Reviewing images with the Banda Queenmother and her elders, June 2016

Reviewing images with the Banda Queenmother and her elders, June 2016

Ann Stahl with elders, June 2016

Ann Stahl with elders, June 2016

What this toe-dipper has learned:

Project management. People will tell you to have a plan and a well-conceived work flow. They’re not “whistling dixie.” Have a plan and a work flow and periodically review it. Had we had a more specific and detailed project management plan, particularly with regard to work flow, we would have saved countless hours devoted to regrouping after having gone too far down a particular task stream before discovering an issue or problem. A couple of examples illustrate the point. First, we should have incorporated more timely quality control/review into all of our processes. In the case of scanning, it didn’t become clear until well on in the scanning process that a considerable number of our slides and negatives had been scanned in reverse, requiring that scanned photos be individually flipped before they could be used. So too would we have benefitted from researching more thoroughly some of our decisions regarding which digital tools to use. I didn’t take full enough advantage of all the helpful advice and tips that can be accessed through simple web searches; had I done so, we might have made some better choices along the way.
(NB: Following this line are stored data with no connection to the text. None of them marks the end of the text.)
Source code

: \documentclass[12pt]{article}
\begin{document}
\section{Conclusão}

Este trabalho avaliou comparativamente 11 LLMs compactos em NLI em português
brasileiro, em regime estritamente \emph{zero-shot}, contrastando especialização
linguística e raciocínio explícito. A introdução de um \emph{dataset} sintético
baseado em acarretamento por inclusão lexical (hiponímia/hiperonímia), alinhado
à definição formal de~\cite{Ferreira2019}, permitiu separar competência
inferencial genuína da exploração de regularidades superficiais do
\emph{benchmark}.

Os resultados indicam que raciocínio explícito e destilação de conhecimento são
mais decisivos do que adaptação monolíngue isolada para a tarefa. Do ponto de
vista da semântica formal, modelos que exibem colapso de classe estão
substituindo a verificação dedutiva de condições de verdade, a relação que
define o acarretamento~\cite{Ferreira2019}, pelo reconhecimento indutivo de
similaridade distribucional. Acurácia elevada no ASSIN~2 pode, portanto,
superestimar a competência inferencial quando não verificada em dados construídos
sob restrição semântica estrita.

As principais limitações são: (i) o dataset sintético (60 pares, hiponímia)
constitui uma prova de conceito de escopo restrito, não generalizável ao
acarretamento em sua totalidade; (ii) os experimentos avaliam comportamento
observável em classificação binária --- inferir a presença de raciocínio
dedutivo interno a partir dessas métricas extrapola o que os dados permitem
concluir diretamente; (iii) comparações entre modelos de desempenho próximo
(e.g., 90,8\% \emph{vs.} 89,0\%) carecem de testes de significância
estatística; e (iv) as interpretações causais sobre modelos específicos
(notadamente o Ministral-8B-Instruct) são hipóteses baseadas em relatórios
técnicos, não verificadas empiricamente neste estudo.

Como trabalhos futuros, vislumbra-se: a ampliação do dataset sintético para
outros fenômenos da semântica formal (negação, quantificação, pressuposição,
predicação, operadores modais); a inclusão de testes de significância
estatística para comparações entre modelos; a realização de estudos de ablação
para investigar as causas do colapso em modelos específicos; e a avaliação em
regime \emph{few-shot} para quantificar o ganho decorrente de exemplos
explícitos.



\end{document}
Adopt an iterative approach as you build your digital project so that you can make alternative choices if needed and take advantage of choices made to limit repetitive tasks. As an example, engage in play before you commit to a template in order to discover its benefits and limitations. Figure out your layout parameters, play with them and take advantage of cloning options so that you are not faced with laborious page editing to bring consistency to your layout.
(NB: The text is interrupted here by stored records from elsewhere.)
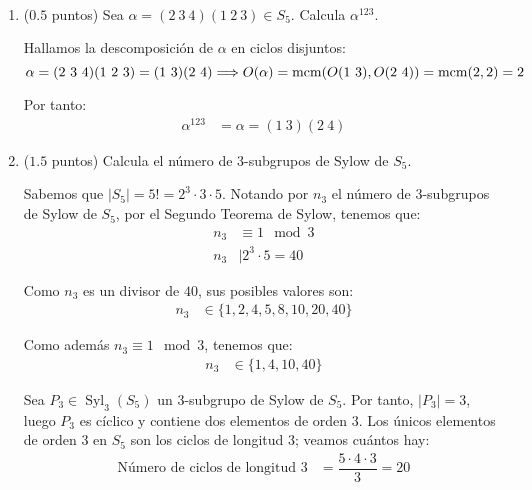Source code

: \documentclass[12pt]{article}
\DeclareMathOperator{\Syl}{Syl}
\begin{document}
    \begin{ejercicio}~
        \begin{enumerate}
            \item ($0.5$ puntos) Sea $\alpha=(2\ 3\ 4)(1\ 2\ 3) \in S_5$. Calcula $\alpha^{123}$.
            
            Hallamos la descomposición de $\alpha$ en ciclos disjuntos:
            \begin{equation*}
                \alpha = (2\ 3\ 4)(1\ 2\ 3) = (1\ 3)(2\ 4)
                \Longrightarrow O(\alpha)=\mcm(O(1\ 3),O(2\ 4)) = \mcm(2,2) = 2
            \end{equation*}

            Por tanto:
            \begin{align*}
                \alpha^{123} & = \alpha = (1\ 3)(2\ 4)
            \end{align*}
            \item ($1.5$ puntos) Calcula el número de $3$-subgrupos de Sylow de $S_5$.
            
            Sabemos que $|S_5|=5!=2^3\cdot 3\cdot 5$. Notando por $n_3$ el número de $3$-subgrupos de Sylow de $S_5$, por el Segundo Teorema de Sylow, tenemos que:
            \begin{align*}
                n_3 & \equiv 1 \mod 3 \\
                n_3 & \mid 2^3\cdot 5=40
            \end{align*}

            Como $n_3$ es un divisor de $40$, sus posibles valores son:
            \begin{align*}
                n_3 & \in \{1,2,4,5,8,10,20,40\}
            \end{align*}

            Como además $n_3 \equiv 1 \mod 3$, tenemos que:
            \begin{align*}
                n_3 & \in \{1,4,10,40\}
            \end{align*}

            Sea $P_3\in \Syl_3(S_5)$ un $3$-subgrupo de Sylow de $S_5$. Por tanto, $|P_3|=3$, luego $P_3$ es cíclico y contiene dos elementos de orden $3$. Los únicos elementos de orden $3$ en $S_5$ son los ciclos de longitud $3$; veamos cuántos hay:
            \begin{align*}
                \text{Número de ciclos de longitud } 3 & = \dfrac{5\cdot 4\cdot 3}{3} = 20
            \end{align*}


\end{enumerate}
\end{ejercicio}
\end{document}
“Fast and easy” is a strategy that may save time in the short run but may compromise longer-term goals. In good toe-dipping fashion, I opted for the ‘easy’ route of building a web page hosted on my university’s online academic community domain using Divi Theme for WordPress. Divi is described as an easy to use “advanced page builder” that lets you build “dynamic pages without learning code” (http://athemes.com/reviews/divi-theme-review/). True enough, but the “had I known” moment came when I realized how the theme limited our ability to include creative use of then/now image stories using a tool like Juxtapose (https://juxtapose.knightlab.com/) which we couldn’t get to work with Divi. So too did I experience the template’s limitations when I tried to export my content into a new theme, learning first-hand what blogger Chris Lema writes about in his Divi review (http://chrislema.com/divi-theme-forever/). All that ease of use results from copious and idiosyncratic shortcode that can only be removed through laborious editing. Over the course of our recent DAI gathering, I came to wish that I’d had the courage to “cannonball” by opting to fork a GitHub web template which would have had a steeper learning curve but offered greater long-term flexibility.
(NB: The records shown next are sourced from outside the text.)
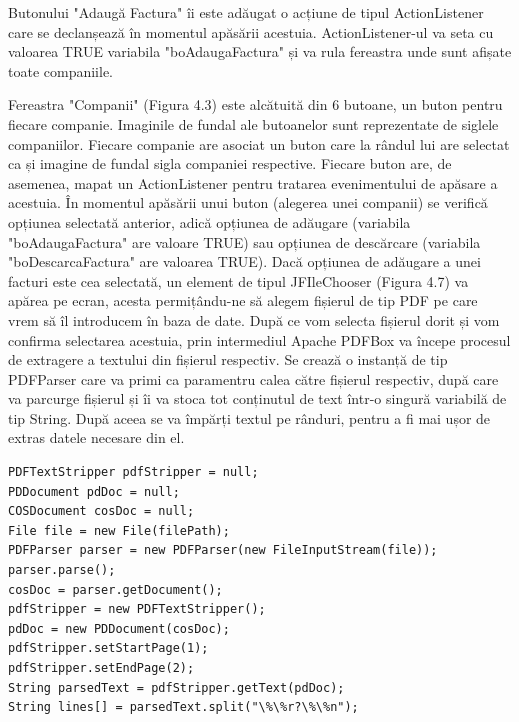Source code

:\documentclass[12pt]{book}
\begin{document}
Butonului "Adaugă Factura" îi este adăugat o acțiune de tipul ActionListener care se declanșează în momentul apăsării acestuia. ActionListener-ul va seta cu valoarea TRUE variabila "boAdaugaFactura" și va rula fereastra unde sunt afișate toate companiile.

Fereastra "Companii" (Figura 4.3) este alcătuită din 6 butoane, un buton pentru fiecare companie. Imaginile de fundal ale butoanelor sunt reprezentate de siglele companiilor. Fiecare companie are asociat un buton care la rândul lui are selectat ca și imagine de fundal sigla companiei respective. Fiecare buton are, de asemenea, mapat un ActionListener pentru tratarea evenimentului de apăsare a acestuia.  În momentul apăsării unui buton (alegerea unei companii) se verifică opțiunea selectată anterior, adică opțiunea de adăugare (variabila "boAdaugaFactura" are valoare TRUE) sau opțiunea de descărcare (variabila "boDescarcaFactura" are valoarea TRUE). Dacă opțiunea de adăugare a unei facturi este cea selectată, un element de tipul JFIleChooser (Figura 4.7) va apărea pe ecran, acesta permițându-ne să alegem fișierul de tip PDF pe care vrem să îl introducem în baza de date. 
După ce vom selecta fișierul dorit și vom confirma selectarea acestuia, prin intermediul Apache PDFBox va începe procesul de extragere a textului din fișierul respectiv. Se crează o instanță de tip PDFParser care va primi ca paramentru calea către fișierul respectiv, după care va parcurge fișierul și îi va stoca tot conținutul de text într-o singură variabilă de tip String. După aceea se va împărți textul pe rânduri, pentru a fi mai ușor de extras datele necesare din el.
\begin{lstlisting}[frame=single, caption=Extragerea textului dintr-un fișier de tip PDF]
PDFTextStripper pdfStripper = null;
PDDocument pdDoc = null;
COSDocument cosDoc = null;
File file = new File(filePath);
PDFParser parser = new PDFParser(new FileInputStream(file));
parser.parse();
cosDoc = parser.getDocument();
pdfStripper = new PDFTextStripper();
pdDoc = new PDDocument(cosDoc);
pdfStripper.setStartPage(1);
pdfStripper.setEndPage(2);
String parsedText = pdfStripper.getText(pdDoc);
String lines[] = parsedText.split("\%\%r?\%\%n");
\end{lstlisting}
\end{document}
Seek advice early and often. Digital librarians are your friends. IT people may seem like your enemies but they are founts of information and can be allies and sources of ‘work arounds’ when you discover the limitations of your particular institution’s hosting and platform policies. Reward them with thanks and maybe even a gift of your homemade jam.

Cannon ballers need no exhortations. But a word of encouragement to fellow toe-dippers: come on in. Though bracing, digital waters hold considerable promise to refresh your approach, push you to share your insights in new ways and to new ends, and indeed to generate fresh insights along the way. Enjoy learning from our DAI struggles, false starts, and successes, and then go on to learn and share from some of your own.

Alongside thanks to the NEH-funded DAI and its faculty, to Banda community members and leaders, and to fellow DAI participants, I thank you for following our journey, and now I hope you’ll take some time to explore our newly “launched” (if still in development!) web site (bandathrutime.com) and repository portal (bandathrutime.matrix.msu.edu) and to revisit them periodically as we continue to grow Ghana’s digital heritage resources.